-- PROVIDED RECORDS follows --

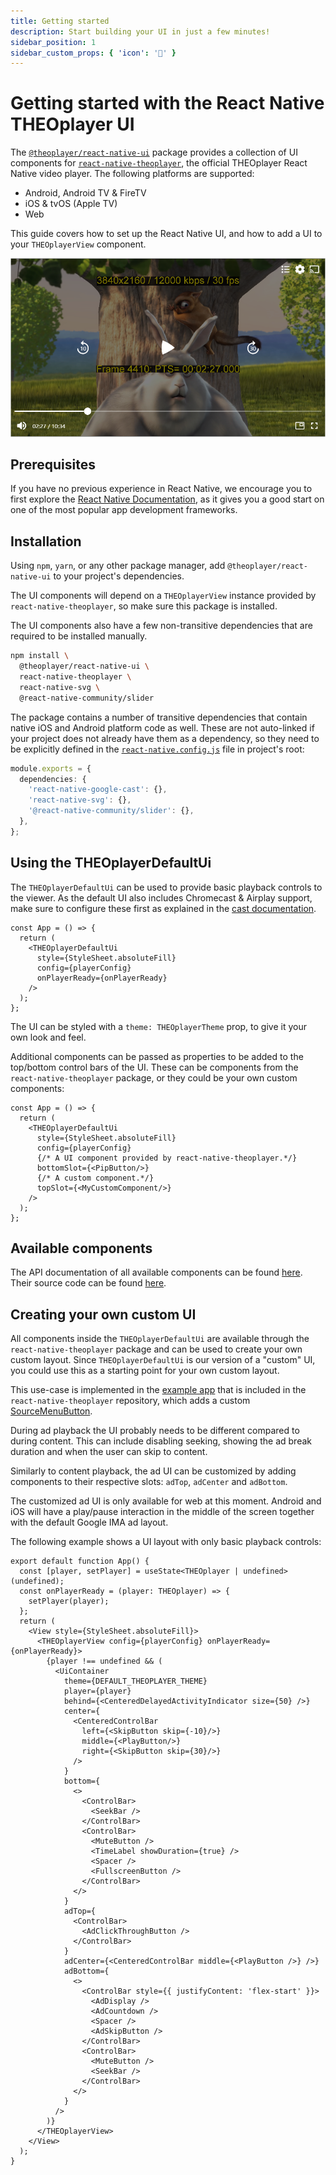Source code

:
 ```yaml
---
title: Getting started
description: Start building your UI in just a few minutes!
sidebar_position: 1
sidebar_custom_props: { 'icon': '🚀' }
---
```


# Getting started with the React Native THEOplayer UI

The [`@theoplayer/react-native-ui`](https://www.npmjs.com/package/@theoplayer/react-native-ui) package provides
a collection of UI components for [`react-native-theoplayer`](https://www.npmjs.com/package/react-native-theoplayer),
the official THEOplayer React Native video player.
The following platforms are supported:

- Android, Android TV & FireTV
- iOS & tvOS (Apple TV)
- Web

This guide covers how to set up the React Native UI, and how to add a UI to your `THEOplayerView` component.

![basic-ui](./example-app-player-ui.png)

## Prerequisites

If you have no previous experience in React Native, we encourage you to first explore the
[React Native Documentation](https://reactnative.dev/docs/getting-started),
as it gives you a good start on one of the most popular app development frameworks.

## Installation

Using `npm`, `yarn`, or any other package manager, add `@theoplayer/react-native-ui` to your project's dependencies.

The UI components will depend on a `THEOplayerView` instance provided by `react-native-theoplayer`, so make
sure this package is installed.

The UI components also have a few non-transitive dependencies that are required to be installed manually.

```bash
npm install \
  @theoplayer/react-native-ui \
  react-native-theoplayer \
  react-native-svg \
  @react-native-community/slider
```

The package contains a number of transitive dependencies that contain native iOS and Android platform code
as well. These are not auto-linked if your project does not already have them as a dependency,
so they need to be explicitly defined in the
[`react-native.config.js`](https://github.com/react-native-community/cli/blob/main/docs/configuration.md) file
in project's root:

```typescript title="react-native.config.js"
module.exports = {
  dependencies: {
    'react-native-google-cast': {},
    'react-native-svg': {},
    '@react-native-community/slider': {},
  },
};
```

## Using the THEOplayerDefaultUi

The `THEOplayerDefaultUi` can be used to provide basic playback controls to the viewer.
As the default UI also includes Chromecast & Airplay support, make sure to configure these first as explained in the
[cast documentation](https://github.com/THEOplayer/react-native-theoplayer/blob/develop/doc/cast.md).

```tsx
const App = () => {
  return (
    <THEOplayerDefaultUi
      style={StyleSheet.absoluteFill}
      config={playerConfig}
      onPlayerReady={onPlayerReady}
    />
  );
};
```

The UI can be styled with a `theme: THEOplayerTheme` prop, to give it your own look and feel.

Additional components can be passed as properties to be added to the top/bottom control bars of the UI. These can be
components from the `react-native-theoplayer` package, or they could be your own custom components:

```tsx
const App = () => {
  return (
    <THEOplayerDefaultUi
      style={StyleSheet.absoluteFill}
      config={playerConfig}
      {/* A UI component provided by react-native-theoplayer.*/}
      bottomSlot={<PipButton/>}
      {/* A custom component.*/}
      topSlot={<MyCustomComponent/>}
    />
  );
};
```

## Available components

The API documentation of all available components can be found [here](https://theoplayer.github.io/react-native-theoplayer-ui/api/).
Their source code can be found [here](https://github.com/THEOplayer/react-native-theoplayer-ui/tree/develop/src/ui).

## Creating your own custom UI

All components inside the `THEOplayerDefaultUi` are available through the `react-native-theoplayer` package and can
be used to create your own custom layout. Since `THEOplayerDefaultUi` is our version of a "custom" UI, you could
use this as a starting point for your own custom layout.

This use-case is implemented in the [example app](https://github.com/THEOplayer/react-native-theoplayer/blob/develop/doc/example-app.md)
that is included in the `react-native-theoplayer` repository, which adds a
custom [SourceMenuButton](https://github.com/THEOplayer/react-native-theoplayer/blob/develop/example/src/custom/SourceMenuButton.tsx).

During ad playback the UI probably needs to be different compared to during content. This can include disabling seeking,
showing the ad break duration and when the user can skip to content.

Similarly to content playback, the ad UI can be customized by adding components to their respective
slots: `adTop`, `adCenter` and `adBottom`.

The customized ad UI is only available for web at this moment. Android and iOS will have a play/pause interaction
in the middle of the screen together with the default Google IMA ad layout.

The following example shows a UI layout with only basic playback controls:

```tsx
export default function App() {
  const [player, setPlayer] = useState<THEOplayer | undefined>(undefined);
  const onPlayerReady = (player: THEOplayer) => {
    setPlayer(player);
  };
  return (
    <View style={StyleSheet.absoluteFill}>
      <THEOplayerView config={playerConfig} onPlayerReady={onPlayerReady}>
        {player !== undefined && (
          <UiContainer
            theme={DEFAULT_THEOPLAYER_THEME}
            player={player}
            behind={<CenteredDelayedActivityIndicator size={50} />}
            center={
              <CenteredControlBar
                left={<SkipButton skip={-10}/>}
                middle={<PlayButton/>}
                right={<SkipButton skip={30}/>}
              />
            }
            bottom={
              <>
                <ControlBar>
                  <SeekBar />
                </ControlBar>
                <ControlBar>
                  <MuteButton />
                  <TimeLabel showDuration={true} />
                  <Spacer />
                  <FullscreenButton />
                </ControlBar>
              </>
            }
            adTop={
              <ControlBar>
                <AdClickThroughButton />
              </ControlBar>
            }
            adCenter={<CenteredControlBar middle={<PlayButton />} />}
            adBottom={
              <>
                <ControlBar style={{ justifyContent: 'flex-start' }}>
                  <AdDisplay />
                  <AdCountdown />
                  <Spacer />
                  <AdSkipButton />
                </ControlBar>
                <ControlBar>
                  <MuteButton />
                  <SeekBar />
                </ControlBar>
              </>
            }
          />
        )}
      </THEOplayerView>
    </View>
  );
}
```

-- PROVIDED RECORDS concluded --

» **EXERCISE REQUIREMENTS**: Wherever the string "https" appears in a line above, copy that line.

» **ANSWER SPACE**:
The [`@theoplayer/react-native-ui`](https://www.npmjs.com/package/@theoplayer/react-native-ui) package provides
a collection of UI components for [`react-native-theoplayer`](https://www.npmjs.com/package/react-native-theoplayer),
[React Native Documentation](https://reactnative.dev/docs/getting-started),
[`react-native.config.js`](https://github.com/react-native-community/cli/blob/main/docs/configuration.md) file
[cast documentation](https://github.com/THEOplayer/react-native-theoplayer/blob/develop/doc/cast.md).
The API documentation of all available components can be found [here](https://theoplayer.github.io/react-native-theoplayer-ui/api/).
Their source code can be found [here](https://github.com/THEOplayer/react-native-theoplayer-ui/tree/develop/src/ui).
This use-case is implemented in the [example app](https://github.com/THEOplayer/react-native-theoplayer/blob/develop/doc/example-app.md)
custom [SourceMenuButton](https://github.com/THEOplayer/react-native-theoplayer/blob/develop/example/src/custom/SourceMenuButton.tsx).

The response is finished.